Political progressNovember 2011
Education Minister ANNE TOLLEY gives an update on the Government’s technological initiatives in New Zealand schools.
Around the world many countries are grappling with similar issues to New Zealand when it comes to e-learning – primarily around how to harness the real power of technology to give our young people the best start in life – to equip them to be global, digital, citizens.
Increasingly, evidence supports the fact that access to technology can improve educational and life outcomes for students, particularly those with a history of underachievement or a lack of engagement.
That’s why the Government has committed to giving 97 per cent of schools ultra-fast fibre, enabling speeds of 100 Mbps plus over the next five years.
The remaining three per cent of schools, which are in the most remote locations, will receive a high-speed wireless or satellite connection. No schools will miss out.
The roll-out of ultra-fast broadband-enabling fibre to schools is progressing well and will see nearly 100,000 students at 221 schools around the country connected by July of next year.
In making this commitment, our aim is to make the New Zealand education system one of the most connected in the world.
There are, however, many challenges to overcome. We are currently in a tight fiscal environment and New Zealand is not an easy country to cable.
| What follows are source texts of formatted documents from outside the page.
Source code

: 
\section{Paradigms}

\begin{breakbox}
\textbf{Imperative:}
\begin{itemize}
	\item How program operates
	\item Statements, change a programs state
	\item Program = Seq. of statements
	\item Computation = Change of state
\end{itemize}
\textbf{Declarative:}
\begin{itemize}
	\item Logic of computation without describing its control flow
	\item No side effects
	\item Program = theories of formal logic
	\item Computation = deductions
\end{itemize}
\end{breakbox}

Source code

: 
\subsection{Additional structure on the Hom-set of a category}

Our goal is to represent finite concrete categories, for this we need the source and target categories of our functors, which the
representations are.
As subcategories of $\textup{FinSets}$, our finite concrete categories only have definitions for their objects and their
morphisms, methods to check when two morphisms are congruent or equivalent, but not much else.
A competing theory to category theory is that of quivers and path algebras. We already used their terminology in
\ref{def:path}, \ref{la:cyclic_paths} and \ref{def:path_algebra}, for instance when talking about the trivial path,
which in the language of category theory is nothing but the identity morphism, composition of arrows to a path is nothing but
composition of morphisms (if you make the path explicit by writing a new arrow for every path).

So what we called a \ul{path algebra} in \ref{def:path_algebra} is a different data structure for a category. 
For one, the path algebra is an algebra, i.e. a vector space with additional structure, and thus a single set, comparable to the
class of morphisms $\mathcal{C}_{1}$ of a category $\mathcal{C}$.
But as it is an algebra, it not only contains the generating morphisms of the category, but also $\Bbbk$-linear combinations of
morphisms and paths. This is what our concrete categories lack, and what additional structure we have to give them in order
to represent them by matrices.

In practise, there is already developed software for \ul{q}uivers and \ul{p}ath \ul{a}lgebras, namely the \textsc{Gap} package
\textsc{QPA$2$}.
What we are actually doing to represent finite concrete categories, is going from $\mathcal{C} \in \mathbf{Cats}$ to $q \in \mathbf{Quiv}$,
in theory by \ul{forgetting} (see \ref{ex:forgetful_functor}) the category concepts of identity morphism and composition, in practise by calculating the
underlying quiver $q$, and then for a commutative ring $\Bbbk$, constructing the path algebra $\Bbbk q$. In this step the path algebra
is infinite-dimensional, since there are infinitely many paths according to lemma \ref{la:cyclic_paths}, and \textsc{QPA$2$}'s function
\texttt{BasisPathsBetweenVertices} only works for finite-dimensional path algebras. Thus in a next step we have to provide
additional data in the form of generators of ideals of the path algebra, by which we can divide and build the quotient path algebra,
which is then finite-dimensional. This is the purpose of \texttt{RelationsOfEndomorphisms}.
Our terrain and climate can be extreme and our population is geographically dispersed.
Last year I visited a very different school – Tiniroto School, which is 70km out of Gisborne. This school in my electorate is about as small, rural and isolated as it gets. It is part of the smallest ICT professional development cluster in New Zealand – and for the 15 children at Tiniroto, technology is a lifeline.
Their principal and the school community were determined that Tiniroto would not be disadvantaged by their isolation – and have made participation in the Ministry of Education’s ICT Professional Learning and Development programme a priority.
Now students use Skype to share their learning and collaborate with their e-buddies at the three other Gisborne schools in the cluster: Waerenga-o-Kuri, Waipaoa Station and Motu School, creating a learning community many times larger than any of these schools could achieve individually.
Students also create e-portfolios of their work, which they can share with their families and whānau.
What’s even more impressive is that all this takes place over an ordinary ADSL broadband connection. Tiniroto School is an example of how, with commitment from school leaders, even the most basic technology can be used to overcome the challenges of distance.
With improved connectivity, schools like Tiniroto can continue to innovate and improve outcomes for all of their students.
Of course access to fibre is of no use without capable teaching professionals who can use this technology in ways that are engaging and relevant for students and can improve students’ progress and achievement.
New technologies can also bring new challenges. To become capable and responsible digital citizens, it is vital that our young people learn how to manage risk appropriately – how to keep ‘cybersafe’, not only at school but also in their everyday lives.
In support of this, I launched the ‘Learn, Guide, Protect’ framework and supporting website. Developed by NetSafe and the Ministry of Education, ‘Learn, Guide, Protect’ promotes a student-centred approach to cybersafety education that aligns with The New Zealand Curriculum.
The supporting website features resources that are being developed by teachers, for teachers, in partnership with NetSafe. Schools can use these resources to develop cybersafety programmes tailored to suit their needs and those of their wider school communities.